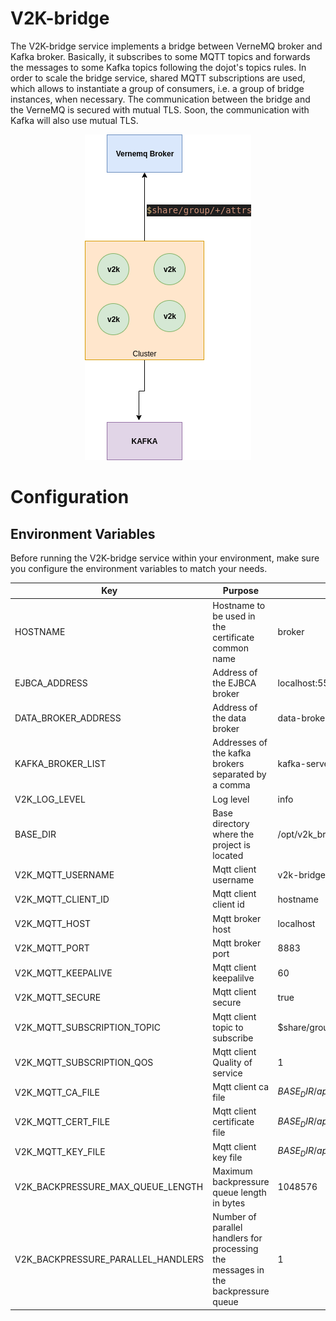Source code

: # **V2K-bridge**
The V2K-bridge service implements a bridge between VerneMQ broker and Kafka broker. Basically, it subscribes to some MQTT topics and forwards the messages to some Kafka topics following the dojot's topics rules. In order to scale the bridge service, shared MQTT subscriptions are used, which allows to instantiate a group of consumers, i.e. a group of bridge instances, when necessary. The communication between the bridge and the VerneMQ is secured with mutual TLS. Soon, the communication with Kafka will also use mutual TLS.


<p align="center"> 
<img src="./doc/diagrams/bridge.png">
</p>

# **Configuration**

## **Environment Variables**

Before running the V2K-bridge service within your environment, make sure you configure the environment variables to match your needs.

Key                      | Purpose                                                             | Default Value       | Valid Values   |
------------------------ | ------------------------------------------------------------------- | ---------------     | -------------- |
HOSTNAME                 | Hostname to be used in the certificate common name                  | broker              | hostname/IP    |
EJBCA_ADDRESS            | Address of the EJBCA broker                                         | localhost:5583      | hostname/IP    |
DATA_BROKER_ADDRESS      | Address of the data broker                                          | data-broker:80      | hostname/IP    |
KAFKA_BROKER_LIST        | Addresses of the kafka brokers separated by a comma                 | kafka-server:9092   | hostname/IP    |
V2K_LOG_LEVEL            | Log level                                                           | info                | string         |
BASE_DIR                 | Base directory where the project is located                         | /opt/v2k_bridge     | string         |
V2K_MQTT_USERNAME        | Mqtt client username                                                | v2k-bridge          | string         |
V2K_MQTT_CLIENT_ID       | Mqtt client client id                                               | hostname            | string         |
V2K_MQTT_HOST            | Mqtt broker host                                                    | localhost           | hostname/IP    |
V2K_MQTT_PORT            | Mqtt broker port                                                    | 8883                | integer        |
V2K_MQTT_KEEPALIVE       | Mqtt client keepalilve                                              | 60                  | integer        |
V2K_MQTT_SECURE          | Mqtt client secure                                                  | true                | boolean/string/integer  |
V2K_MQTT_SUBSCRIPTION_TOPIC | Mqtt client topic to subscribe                                   | $share/group/+/attrs| string         |
V2K_MQTT_SUBSCRIPTION_QOS| Mqtt client Quality of service                                      | 1                   | integer        |
V2K_MQTT_CA_FILE         | Mqtt client ca file                                                 | ${BASE_DIR}/app/verne/${HOSTNAME}.ca | string    |
V2K_MQTT_CERT_FILE       | Mqtt client certificate file                                        | ${BASE_DIR}/app/verne/${HOSTNAME}.crt| string    |
V2K_MQTT_KEY_FILE        | Mqtt client key file                                                | ${BASE_DIR}/app/verne/${HOSTNAME}.key| string    |
V2K_BACKPRESSURE_MAX_QUEUE_LENGTH | Maximum backpressure queue length in bytes                 | 1048576                              | integer   |
V2K_BACKPRESSURE_PARALLEL_HANDLERS| Number of parallel handlers for processing the messages in the backpressure queue| 1              | integer   |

*Problem requirements*
Using only the listing above, restate exactly the lines from the line containing "Before running the" through the line containing "Addresses of the", both included.

*Solution below*
Before running the V2K-bridge service within your environment, make sure you configure the environment variables to match your needs.

Key                      | Purpose                                                             | Default Value       | Valid Values   |
------------------------ | ------------------------------------------------------------------- | ---------------     | -------------- |
HOSTNAME                 | Hostname to be used in the certificate common name                  | broker              | hostname/IP    |
EJBCA_ADDRESS            | Address of the EJBCA broker                                         | localhost:5583      | hostname/IP    |
DATA_BROKER_ADDRESS      | Address of the data broker                                          | data-broker:80      | hostname/IP    |
KAFKA_BROKER_LIST        | Addresses of the kafka brokers separated by a comma                 | kafka-server:9092   | hostname/IP    |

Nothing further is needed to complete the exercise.